#### Task goal
From the listing below, pull out all lines with "default" in them.

#### Listed entries
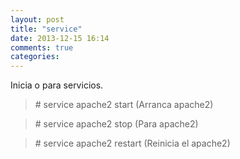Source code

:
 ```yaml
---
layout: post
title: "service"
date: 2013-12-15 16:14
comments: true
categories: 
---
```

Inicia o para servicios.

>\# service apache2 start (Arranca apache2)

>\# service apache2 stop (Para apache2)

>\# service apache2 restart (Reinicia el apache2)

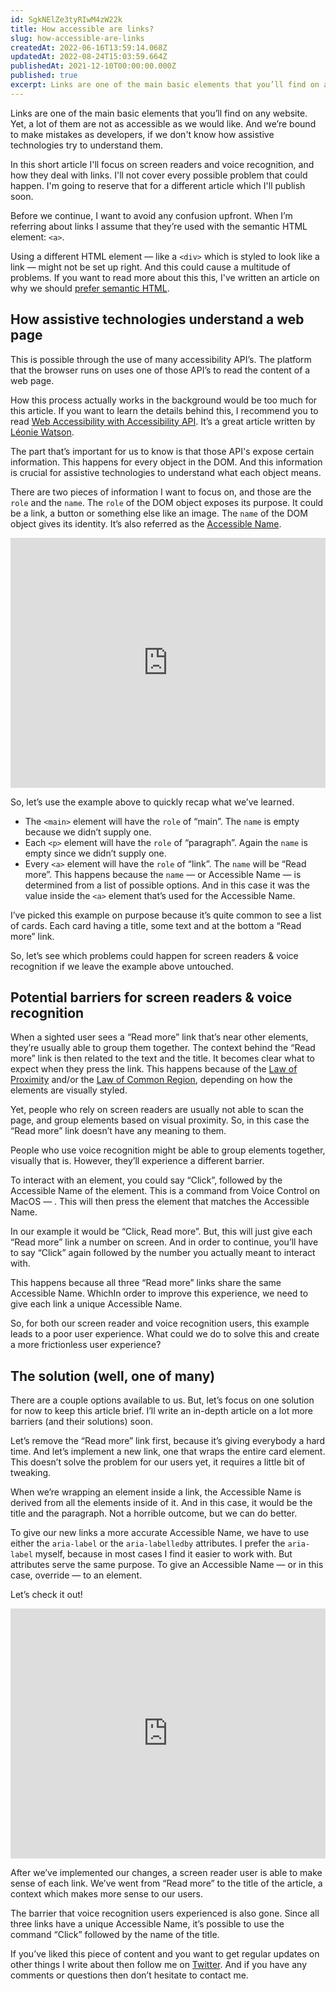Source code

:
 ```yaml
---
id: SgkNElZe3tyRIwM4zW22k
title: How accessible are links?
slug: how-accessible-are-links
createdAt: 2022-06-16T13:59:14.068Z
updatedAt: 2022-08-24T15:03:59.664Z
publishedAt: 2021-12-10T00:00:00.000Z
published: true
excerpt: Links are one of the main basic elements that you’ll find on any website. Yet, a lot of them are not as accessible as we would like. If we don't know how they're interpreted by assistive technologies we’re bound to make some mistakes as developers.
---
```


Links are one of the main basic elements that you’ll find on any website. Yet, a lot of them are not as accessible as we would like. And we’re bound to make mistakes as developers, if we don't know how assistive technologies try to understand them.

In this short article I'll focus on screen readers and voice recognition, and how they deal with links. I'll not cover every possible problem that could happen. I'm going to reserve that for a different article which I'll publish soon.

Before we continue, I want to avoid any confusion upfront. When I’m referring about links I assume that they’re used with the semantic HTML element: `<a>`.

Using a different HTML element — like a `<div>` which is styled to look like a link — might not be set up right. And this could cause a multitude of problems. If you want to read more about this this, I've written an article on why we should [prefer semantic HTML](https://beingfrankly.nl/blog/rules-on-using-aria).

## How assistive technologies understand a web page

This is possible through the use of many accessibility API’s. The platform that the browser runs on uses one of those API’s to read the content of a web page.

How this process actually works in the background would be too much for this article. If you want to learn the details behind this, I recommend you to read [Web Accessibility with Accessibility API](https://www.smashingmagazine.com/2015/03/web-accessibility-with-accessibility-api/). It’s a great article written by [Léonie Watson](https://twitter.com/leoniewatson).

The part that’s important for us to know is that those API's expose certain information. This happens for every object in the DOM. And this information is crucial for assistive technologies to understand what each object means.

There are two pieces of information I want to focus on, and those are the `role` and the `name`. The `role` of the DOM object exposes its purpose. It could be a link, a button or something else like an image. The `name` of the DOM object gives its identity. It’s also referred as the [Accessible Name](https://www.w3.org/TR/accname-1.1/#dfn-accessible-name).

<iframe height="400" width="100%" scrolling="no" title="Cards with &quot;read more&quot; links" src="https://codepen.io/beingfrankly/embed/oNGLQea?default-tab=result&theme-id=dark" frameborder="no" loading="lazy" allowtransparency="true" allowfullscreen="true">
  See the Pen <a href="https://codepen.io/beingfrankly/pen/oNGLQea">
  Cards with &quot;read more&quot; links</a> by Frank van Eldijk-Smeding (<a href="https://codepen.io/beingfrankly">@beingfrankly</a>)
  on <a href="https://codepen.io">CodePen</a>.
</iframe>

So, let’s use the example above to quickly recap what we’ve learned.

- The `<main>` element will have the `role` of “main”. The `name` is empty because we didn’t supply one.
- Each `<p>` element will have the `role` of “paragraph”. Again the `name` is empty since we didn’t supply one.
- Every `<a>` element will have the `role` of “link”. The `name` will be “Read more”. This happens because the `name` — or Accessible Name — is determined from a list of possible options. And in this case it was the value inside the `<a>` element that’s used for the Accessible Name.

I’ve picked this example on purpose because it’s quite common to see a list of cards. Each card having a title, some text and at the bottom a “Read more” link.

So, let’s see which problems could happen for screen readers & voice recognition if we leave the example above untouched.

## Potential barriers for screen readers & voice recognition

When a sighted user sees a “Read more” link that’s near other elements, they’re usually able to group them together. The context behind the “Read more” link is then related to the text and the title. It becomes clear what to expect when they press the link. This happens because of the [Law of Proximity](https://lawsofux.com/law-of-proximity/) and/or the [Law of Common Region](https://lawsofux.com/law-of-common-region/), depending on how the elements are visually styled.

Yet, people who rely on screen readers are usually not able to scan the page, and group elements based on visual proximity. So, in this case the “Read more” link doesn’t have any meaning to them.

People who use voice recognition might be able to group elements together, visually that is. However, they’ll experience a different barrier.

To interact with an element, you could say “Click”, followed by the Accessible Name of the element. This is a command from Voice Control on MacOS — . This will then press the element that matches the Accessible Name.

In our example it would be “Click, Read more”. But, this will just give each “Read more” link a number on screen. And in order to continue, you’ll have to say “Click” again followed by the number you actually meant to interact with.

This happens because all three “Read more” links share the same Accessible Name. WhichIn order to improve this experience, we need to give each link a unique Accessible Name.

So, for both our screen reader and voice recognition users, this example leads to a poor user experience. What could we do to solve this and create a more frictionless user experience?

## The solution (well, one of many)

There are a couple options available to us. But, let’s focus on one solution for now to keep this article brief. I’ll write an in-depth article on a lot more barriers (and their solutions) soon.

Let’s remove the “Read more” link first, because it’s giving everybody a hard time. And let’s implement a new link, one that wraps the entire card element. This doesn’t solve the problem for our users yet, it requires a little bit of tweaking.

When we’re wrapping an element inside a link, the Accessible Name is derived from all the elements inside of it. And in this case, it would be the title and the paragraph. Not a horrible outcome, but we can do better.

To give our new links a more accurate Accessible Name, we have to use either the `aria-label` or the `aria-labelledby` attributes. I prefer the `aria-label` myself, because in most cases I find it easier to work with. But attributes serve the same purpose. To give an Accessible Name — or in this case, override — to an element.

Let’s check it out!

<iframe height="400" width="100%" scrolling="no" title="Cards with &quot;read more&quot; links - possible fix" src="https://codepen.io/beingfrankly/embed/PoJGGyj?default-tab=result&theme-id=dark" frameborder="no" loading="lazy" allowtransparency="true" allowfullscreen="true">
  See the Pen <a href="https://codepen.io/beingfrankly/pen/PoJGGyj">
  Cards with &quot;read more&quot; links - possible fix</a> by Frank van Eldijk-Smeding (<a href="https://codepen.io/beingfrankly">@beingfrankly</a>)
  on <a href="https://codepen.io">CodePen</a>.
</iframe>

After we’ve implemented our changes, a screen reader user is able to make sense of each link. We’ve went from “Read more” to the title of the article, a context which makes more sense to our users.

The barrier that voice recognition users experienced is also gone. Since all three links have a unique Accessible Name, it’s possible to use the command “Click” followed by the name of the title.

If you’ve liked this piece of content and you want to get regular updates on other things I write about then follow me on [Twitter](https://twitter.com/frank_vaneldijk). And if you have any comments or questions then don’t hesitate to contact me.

#### Response
<iframe height="400" width="100%" scrolling="no" title="Cards with &quot;read more&quot; links" src="https://codepen.io/beingfrankly/embed/oNGLQea?default-tab=result&theme-id=dark" frameborder="no" loading="lazy" allowtransparency="true" allowfullscreen="true">
<iframe height="400" width="100%" scrolling="no" title="Cards with &quot;read more&quot; links - possible fix" src="https://codepen.io/beingfrankly/embed/PoJGGyj?default-tab=result&theme-id=dark" frameborder="no" loading="lazy" allowtransparency="true" allowfullscreen="true">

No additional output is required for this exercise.